Around Valentine’s Day, the tiny white snowdrops and yellow and purple crocuses bravely poked their heads up first through the drab winter soil. Then the showy daffodils trumpeted the real arrival of spring as they swayed in the March and early April breezes. Bright red tulips planted where they would get warm sun and blue phlox planted in the shady spots weren’t far behind. Susan’s spring garden too quickly transformed into beds of happy Oriental poppies in May and bushes of pink-and-white peonies in June.
The Shasta daisies she had planted ensured that she had cut flowers from June until the first frost. Black-eyed Susans and orange daylilies, totally self-sufficient, had multiplied on their own. Yellow yarrow planted in the dry parts of the yard bloomed all summer as well.
Now, in late August, Susan watched for the chrysanthemums. The year they moved in, she had planted pots and pots of yellow and deep-orange mums. Each year they had bloomed again, better than the year before. The buds were on them now, almost ready to burst open.

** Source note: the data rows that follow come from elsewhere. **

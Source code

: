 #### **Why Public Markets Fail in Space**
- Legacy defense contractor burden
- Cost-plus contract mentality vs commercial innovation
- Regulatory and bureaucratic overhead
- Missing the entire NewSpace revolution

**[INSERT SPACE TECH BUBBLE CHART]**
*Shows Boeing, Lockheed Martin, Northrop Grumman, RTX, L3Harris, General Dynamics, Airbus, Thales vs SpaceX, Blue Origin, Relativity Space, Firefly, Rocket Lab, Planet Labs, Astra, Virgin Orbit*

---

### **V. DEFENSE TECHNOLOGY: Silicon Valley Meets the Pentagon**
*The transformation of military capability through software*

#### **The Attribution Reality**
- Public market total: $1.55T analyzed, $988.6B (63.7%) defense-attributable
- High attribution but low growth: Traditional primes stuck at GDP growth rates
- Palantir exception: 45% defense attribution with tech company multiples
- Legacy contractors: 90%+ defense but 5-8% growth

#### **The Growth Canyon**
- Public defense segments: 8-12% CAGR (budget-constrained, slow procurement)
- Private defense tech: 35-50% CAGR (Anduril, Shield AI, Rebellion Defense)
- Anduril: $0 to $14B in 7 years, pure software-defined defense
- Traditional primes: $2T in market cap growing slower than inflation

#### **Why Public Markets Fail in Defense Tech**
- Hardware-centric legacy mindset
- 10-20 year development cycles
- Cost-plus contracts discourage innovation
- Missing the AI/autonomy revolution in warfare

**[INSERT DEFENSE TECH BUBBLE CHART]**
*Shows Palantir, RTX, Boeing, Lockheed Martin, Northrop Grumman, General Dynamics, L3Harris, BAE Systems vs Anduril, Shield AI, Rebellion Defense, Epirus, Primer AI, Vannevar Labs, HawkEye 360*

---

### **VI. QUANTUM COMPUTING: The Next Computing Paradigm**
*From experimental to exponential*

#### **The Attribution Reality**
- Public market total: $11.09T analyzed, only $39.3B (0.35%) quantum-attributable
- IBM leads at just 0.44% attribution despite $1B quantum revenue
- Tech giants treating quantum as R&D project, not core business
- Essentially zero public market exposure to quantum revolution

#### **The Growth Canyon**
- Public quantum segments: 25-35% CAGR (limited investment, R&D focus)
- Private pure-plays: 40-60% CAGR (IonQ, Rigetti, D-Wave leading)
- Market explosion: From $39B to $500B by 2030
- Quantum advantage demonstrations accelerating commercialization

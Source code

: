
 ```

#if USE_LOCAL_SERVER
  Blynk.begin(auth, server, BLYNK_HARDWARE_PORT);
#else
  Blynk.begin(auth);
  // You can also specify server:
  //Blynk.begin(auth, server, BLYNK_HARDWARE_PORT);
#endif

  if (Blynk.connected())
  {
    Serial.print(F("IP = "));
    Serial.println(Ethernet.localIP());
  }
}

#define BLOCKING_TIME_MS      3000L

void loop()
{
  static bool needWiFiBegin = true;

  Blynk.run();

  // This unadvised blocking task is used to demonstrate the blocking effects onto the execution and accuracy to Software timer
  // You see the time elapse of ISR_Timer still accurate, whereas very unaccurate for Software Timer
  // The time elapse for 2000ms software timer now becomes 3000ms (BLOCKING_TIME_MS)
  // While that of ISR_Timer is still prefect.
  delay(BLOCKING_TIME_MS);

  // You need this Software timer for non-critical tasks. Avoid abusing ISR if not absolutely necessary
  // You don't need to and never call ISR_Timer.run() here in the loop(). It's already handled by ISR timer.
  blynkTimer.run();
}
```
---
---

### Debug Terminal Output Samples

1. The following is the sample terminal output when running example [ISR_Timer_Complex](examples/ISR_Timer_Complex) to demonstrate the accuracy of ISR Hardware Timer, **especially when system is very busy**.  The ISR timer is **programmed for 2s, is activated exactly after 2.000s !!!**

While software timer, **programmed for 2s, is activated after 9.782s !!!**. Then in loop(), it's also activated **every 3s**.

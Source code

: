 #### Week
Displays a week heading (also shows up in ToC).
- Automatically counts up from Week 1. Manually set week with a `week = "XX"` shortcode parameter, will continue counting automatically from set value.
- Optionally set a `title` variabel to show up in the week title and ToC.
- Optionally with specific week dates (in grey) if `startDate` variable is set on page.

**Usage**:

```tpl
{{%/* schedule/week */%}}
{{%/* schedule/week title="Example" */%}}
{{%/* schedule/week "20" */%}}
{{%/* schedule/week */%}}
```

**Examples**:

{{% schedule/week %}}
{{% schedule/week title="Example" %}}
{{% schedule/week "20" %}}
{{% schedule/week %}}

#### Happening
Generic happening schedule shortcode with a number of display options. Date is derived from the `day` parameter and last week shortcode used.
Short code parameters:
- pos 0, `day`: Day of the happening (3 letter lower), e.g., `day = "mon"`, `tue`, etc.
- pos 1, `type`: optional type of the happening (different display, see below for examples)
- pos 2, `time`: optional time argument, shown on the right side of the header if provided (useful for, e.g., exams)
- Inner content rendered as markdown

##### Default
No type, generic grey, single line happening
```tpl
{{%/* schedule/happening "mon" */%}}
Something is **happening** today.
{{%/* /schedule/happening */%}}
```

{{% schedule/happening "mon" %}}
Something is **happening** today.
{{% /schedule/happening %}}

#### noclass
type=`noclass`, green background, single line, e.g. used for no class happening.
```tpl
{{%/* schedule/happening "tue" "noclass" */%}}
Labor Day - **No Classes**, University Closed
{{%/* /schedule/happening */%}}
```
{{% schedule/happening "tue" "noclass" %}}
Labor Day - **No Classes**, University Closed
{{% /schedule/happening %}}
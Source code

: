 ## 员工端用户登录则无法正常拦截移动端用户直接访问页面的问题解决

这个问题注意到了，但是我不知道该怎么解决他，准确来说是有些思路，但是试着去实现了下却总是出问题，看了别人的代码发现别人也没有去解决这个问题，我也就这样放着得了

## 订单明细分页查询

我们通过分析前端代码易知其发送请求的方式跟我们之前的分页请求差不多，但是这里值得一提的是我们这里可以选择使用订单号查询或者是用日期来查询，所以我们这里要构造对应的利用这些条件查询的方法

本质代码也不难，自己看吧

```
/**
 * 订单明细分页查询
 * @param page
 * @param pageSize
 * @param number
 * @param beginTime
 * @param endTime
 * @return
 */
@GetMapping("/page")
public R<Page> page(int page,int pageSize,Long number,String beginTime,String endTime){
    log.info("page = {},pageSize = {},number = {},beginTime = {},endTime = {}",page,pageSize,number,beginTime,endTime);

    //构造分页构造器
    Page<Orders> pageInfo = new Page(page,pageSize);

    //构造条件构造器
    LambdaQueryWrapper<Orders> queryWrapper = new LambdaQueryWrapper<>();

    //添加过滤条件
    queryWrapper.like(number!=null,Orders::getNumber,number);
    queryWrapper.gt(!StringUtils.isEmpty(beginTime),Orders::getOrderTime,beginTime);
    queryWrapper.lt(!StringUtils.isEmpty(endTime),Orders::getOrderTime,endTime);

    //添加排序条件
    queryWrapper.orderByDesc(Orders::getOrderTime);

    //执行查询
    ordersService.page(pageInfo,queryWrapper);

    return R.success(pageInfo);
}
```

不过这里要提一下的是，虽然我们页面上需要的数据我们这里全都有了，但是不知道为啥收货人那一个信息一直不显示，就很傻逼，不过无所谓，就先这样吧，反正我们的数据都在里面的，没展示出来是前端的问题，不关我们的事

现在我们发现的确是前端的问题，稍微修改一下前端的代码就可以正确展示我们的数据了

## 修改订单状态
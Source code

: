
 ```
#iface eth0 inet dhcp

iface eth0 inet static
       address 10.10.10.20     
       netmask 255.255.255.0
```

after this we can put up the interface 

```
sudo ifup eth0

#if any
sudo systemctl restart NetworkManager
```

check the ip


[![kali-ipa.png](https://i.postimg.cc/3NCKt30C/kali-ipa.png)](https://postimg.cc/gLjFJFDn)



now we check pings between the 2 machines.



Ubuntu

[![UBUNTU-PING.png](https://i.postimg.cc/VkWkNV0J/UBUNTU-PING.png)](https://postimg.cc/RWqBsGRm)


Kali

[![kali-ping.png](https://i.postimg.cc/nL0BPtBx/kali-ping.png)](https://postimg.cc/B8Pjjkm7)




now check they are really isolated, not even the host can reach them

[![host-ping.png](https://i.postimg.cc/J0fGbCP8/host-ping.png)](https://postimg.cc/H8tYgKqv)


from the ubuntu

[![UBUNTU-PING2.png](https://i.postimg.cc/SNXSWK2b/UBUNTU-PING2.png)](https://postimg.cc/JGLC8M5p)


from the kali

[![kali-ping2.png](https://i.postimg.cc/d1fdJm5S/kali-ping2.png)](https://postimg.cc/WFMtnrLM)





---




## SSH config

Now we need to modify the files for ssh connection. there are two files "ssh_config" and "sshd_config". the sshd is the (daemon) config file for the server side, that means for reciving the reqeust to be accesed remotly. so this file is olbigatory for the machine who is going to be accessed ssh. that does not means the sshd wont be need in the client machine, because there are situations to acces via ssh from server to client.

She was glad they had moved to HoHoKus. HoHoKus—such a funny name for a town. There were so many Native American names in the northern New Jersey area. Pascack Valley, Mahwah, Kinderkamack Road, Musquapsink Brook. The area’s original inhabitants were long gone, but their legacy remained.
Susan was cutting some of her beloved flowers to bring into the house when James popped his sleepy-eyed, five-year-old head out from the side door that led from the kitchen to the garden.
“Hi, sweetheart, did you have a good sleep?” Her heart burst at the sight of her firstborn. He was such a dear little boy and the thought that he would be starting kindergarten soon astounded her. She could remember so clearly the day he was born, the nurse rolling him into her hospital room in his Lucite bassinet, the wonder of holding her perfectly formed miracle in her arms. The time had gone by so quickly. First James, named for his father; then, two years later, Kimberly; and a year after that, Kelly.
As she walked toward her son, she thought about how good God had been to the Feeney family. They were all healthy. And James’s cable business had skyrocketed. It was hard sometimes, his traveling so much, but the couple had agreed that it was something they could endure now, knowing it wouldn’t be this way forever.
James was looking inquisitively at the bunch of flowers gathered in his mother’s hand. “What are those flowers named, Mommy?”
“Black-eyed Susans, honey.”
The little boy’s green eyes widened. “Just like you?”
Susan laughed with delight at the observation. “You’re right, James. But my eyes are really just a very deep brown.”
“And mine are green,” he stated solemnly.
“Mm-hmm.”
“And so are Kelly’s.”
“Right. And what about Kimberly? What color are her eyes?”
“Blue,” he declared proudly.
Susan got a kick out of the fact that none of her children had inherited her dark eyes. She knew it was genetically improbable, but the surprise of it stared her clearly in the face each day.
“How about some French toast?” she suggested to her son, knowing in advance what his response would be. “Let me just get these flowers in some water and I’ll make your favorite right away.”
As Susan went to the kitchen sink to fill a vase with water, her feeling of well-being suddenly evaporated as her eyes trained out the window toward the Richardses’ empty house. Those dear, sweet people who had welcomed her so warmly into the neighborhood had died such a sad and senseless death.